That was definitely the lowest point of my life. Nothing has ever come close to it. I did blame myself, partially, for it, as my wife's emotional needs weren't being met by me. She insists that there was never any contact after that. I believe her but something like this damages trust to the extent that, deep down, there will always be some little element of doubt in my mind.

And that will be a problem for you also. Having said all that, your situation sounds much worse than mine. I hope you're ready for this... I think your wife is already physically involved with this guy and, deep down, you know it and you're in denial about it.
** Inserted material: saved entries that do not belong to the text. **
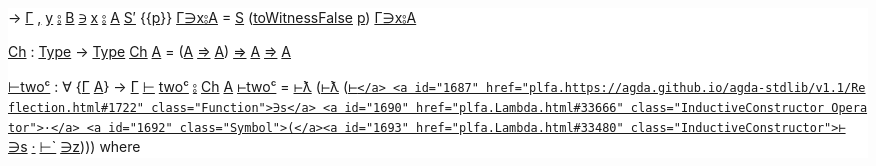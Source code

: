    <a id="1528" class="Symbol">→</a> <a id="1530" href="plfa.https://agda.github.io/agda-stdlib/v1.1/Reflection.html#1448" class="Bound">Γ</a> <a id="1532" href="{% endraw %}{{ site.baseurl }}{% link out/plfa/Lambda.md %}{% raw %}#31077" class="InductiveConstructor Operator">,</a> <a id="1534" href="plfa.https://agda.github.io/agda-stdlib/v1.1/Reflection.html#1452" class="Bound">y</a> <a id="1536" href="plfa.Lambda.html#31077" class="InductiveConstructor Operator">⦂</a> <a id="1538" href="plfa.https://agda.github.io/agda-stdlib/v1.1/Reflection.html#1456" class="Bound">B</a> <a id="1540" href="plfa.Lambda.html#32260" class="Datatype Operator">∋</a> <a id="1542" href="plfa.https://agda.github.io/agda-stdlib/v1.1/Reflection.html#1450" class="Bound">x</a> <a id="1544" href="plfa.Lambda.html#32260" class="Datatype Operator">⦂</a> <a id="1546" href="plfa.https://agda.github.io/agda-stdlib/v1.1/Reflection.html#1454" class="Bound">A</a>
<a id="1548" href="plfa.https://agda.github.io/agda-stdlib/v1.1/Reflection.html#1440" class="Function">S′</a> <a id="1551" class="Symbol">{{</a><a id="1553" href="plfa.https://agda.github.io/agda-stdlib/v1.1/Reflection.html#1553" class="Bound">p</a><a id="1554" class="Symbol">}}</a> <a id="1557" href="plfa.https://agda.github.io/agda-stdlib/v1.1/Reflection.html#1557" class="Bound">Γ∋x⦂A</a> <a id="1563" class="Symbol">=</a> <a id="1565" href="{% endraw %}{{ site.baseurl }}{% link out/plfa/Lambda.md %}{% raw %}#32369" class="InductiveConstructor">S</a> <a id="1567" class="Symbol">(</a><a id="1568" href="plfa.https://agda.github.io/agda-stdlib/v1.1/Reflection.html#810" class="Function">toWitnessFalse</a> <a id="1583" href="plfa.https://agda.github.io/agda-stdlib/v1.1/Reflection.html#1553" class="Bound">p</a><a id="1584" class="Symbol">)</a> <a id="1586" href="plfa.https://agda.github.io/agda-stdlib/v1.1/Reflection.html#1557" class="Bound">Γ∋x⦂A</a>

<a id="Ch"></a><a id="1593" href="plfa.https://agda.github.io/agda-stdlib/v1.1/Reflection.html#1593" class="Function">Ch</a> <a id="1596" class="Symbol">:</a> <a id="1598" href="{% endraw %}{{ site.baseurl }}{% link out/plfa/Lambda.md %}{% raw %}#29379" class="Datatype">Type</a> <a id="1603" class="Symbol">→</a> <a id="1605" href="plfa.Lambda.html#29379" class="Datatype">Type</a>
<a id="1610" href="plfa.https://agda.github.io/agda-stdlib/v1.1/Reflection.html#1593" class="Function">Ch</a> <a id="1613" href="plfa.https://agda.github.io/agda-stdlib/v1.1/Reflection.html#1613" class="Bound">A</a> <a id="1615" class="Symbol">=</a> <a id="1617" class="Symbol">(</a><a id="1618" href="plfa.https://agda.github.io/agda-stdlib/v1.1/Reflection.html#1613" class="Bound">A</a> <a id="1620" href="{% endraw %}{{ site.baseurl }}{% link out/plfa/Lambda.md %}{% raw %}#29398" class="InductiveConstructor Operator">⇒</a> <a id="1622" href="plfa.https://agda.github.io/agda-stdlib/v1.1/Reflection.html#1613" class="Bound">A</a><a id="1623" class="Symbol">)</a> <a id="1625" href="plfa.Lambda.html#29398" class="InductiveConstructor Operator">⇒</a> <a id="1627" href="plfa.https://agda.github.io/agda-stdlib/v1.1/Reflection.html#1613" class="Bound">A</a> <a id="1629" href="plfa.Lambda.html#29398" class="InductiveConstructor Operator">⇒</a> <a id="1631" href="plfa.https://agda.github.io/agda-stdlib/v1.1/Reflection.html#1613" class="Bound">A</a>

<a id="⊢twoᶜ"></a><a id="1634" href="plfa.https://agda.github.io/agda-stdlib/v1.1/Reflection.html#1634" class="Function">⊢twoᶜ</a> <a id="1640" class="Symbol">:</a> <a id="1642" class="Symbol">∀</a> <a id="1644" class="Symbol">{</a><a id="1645" href="plfa.https://agda.github.io/agda-stdlib/v1.1/Reflection.html#1645" class="Bound">Γ</a> <a id="1647" href="plfa.https://agda.github.io/agda-stdlib/v1.1/Reflection.html#1647" class="Bound">A</a><a id="1648" class="Symbol">}</a> <a id="1650" class="Symbol">→</a> <a id="1652" href="plfa.https://agda.github.io/agda-stdlib/v1.1/Reflection.html#1645" class="Bound">Γ</a> <a id="1654" href="{% endraw %}{{ site.baseurl }}{% link out/plfa/Lambda.md %}{% raw %}#33424" class="Datatype Operator">⊢</a> <a id="1656" href="plfa.Lambda.html#5725" class="Function">twoᶜ</a> <a id="1661" href="plfa.Lambda.html#33424" class="Datatype Operator">⦂</a> <a id="1663" href="plfa.https://agda.github.io/agda-stdlib/v1.1/Reflection.html#1593" class="Function">Ch</a> <a id="1666" href="plfa.https://agda.github.io/agda-stdlib/v1.1/Reflection.html#1647" class="Bound">A</a>
<a id="1668" href="plfa.https://agda.github.io/agda-stdlib/v1.1/Reflection.html#1634" class="Function">⊢twoᶜ</a> <a id="1674" class="Symbol">=</a> <a id="1676" href="{% endraw %}{{ site.baseurl }}{% link out/plfa/Lambda.md %}{% raw %}#33559" class="InductiveConstructor">⊢ƛ</a> <a id="1679" class="Symbol">(</a><a id="1680" href="plfa.Lambda.html#33559" class="InductiveConstructor">⊢ƛ</a> <a id="1683" class="Symbol">(</a><a id="1684" href="plfa.Lambda.html#33480" class="InductiveConstructor">⊢`</a> <a id="1687" href="plfa.https://agda.github.io/agda-stdlib/v1.1/Reflection.html#1722" class="Function">∋s</a> <a id="1690" href="plfa.Lambda.html#33666" class="InductiveConstructor Operator">·</a> <a id="1692" class="Symbol">(</a><a id="1693" href="plfa.Lambda.html#33480" class="InductiveConstructor">⊢`</a> <a id="1696" href="plfa.https://agda.github.io/agda-stdlib/v1.1/Reflection.html#1722" class="Function">∋s</a> <a id="1699" href="plfa.Lambda.html#33666" class="InductiveConstructor Operator">·</a> <a id="1701" href="plfa.Lambda.html#33480" class="InductiveConstructor">⊢`</a> <a id="1704" href="plfa.https://agda.github.io/agda-stdlib/v1.1/Reflection.html#1736" class="Function">∋z</a><a id="1706" class="Symbol">)))</a>
  <a id="1712" class="Keyword">where</a>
I can understand that you want the anniversary to go well and you're probably hoping that everything will return to normal.

I don't think that's going to happen. It will eat away at you until you confront her about the whole affair. I hope you can win your wife back. At best, I reckon you have a 50% chance of doing so. But the longer you let it go, the worse the whole situation will become.

I wish you all the best. If you feel up to it, maybe you'll let us know how things work out for you....... Good luck!


----------



## MrRomantic (Jun 14, 2010)

Honestly, deep down, I do think something has happened between them. This whole situation just came like a freighttrain out of nowhere. I never in a million years thought I would be in this situation. I love her enough that I'm willing to work though all of this, but that is if I can see some light at the end of the tunnel. Her telling me she doesn't even know what love is is a huge knife right through my heart. I know that the things I do for her would make any other girl feel like the most loved girl in the world. It's funny how you see things differently when something like this happens. I look at her parents and how she grew up and it doesn't surprise me that she doesn't know what love is. Her parents seem like roommates, no love, no passion. 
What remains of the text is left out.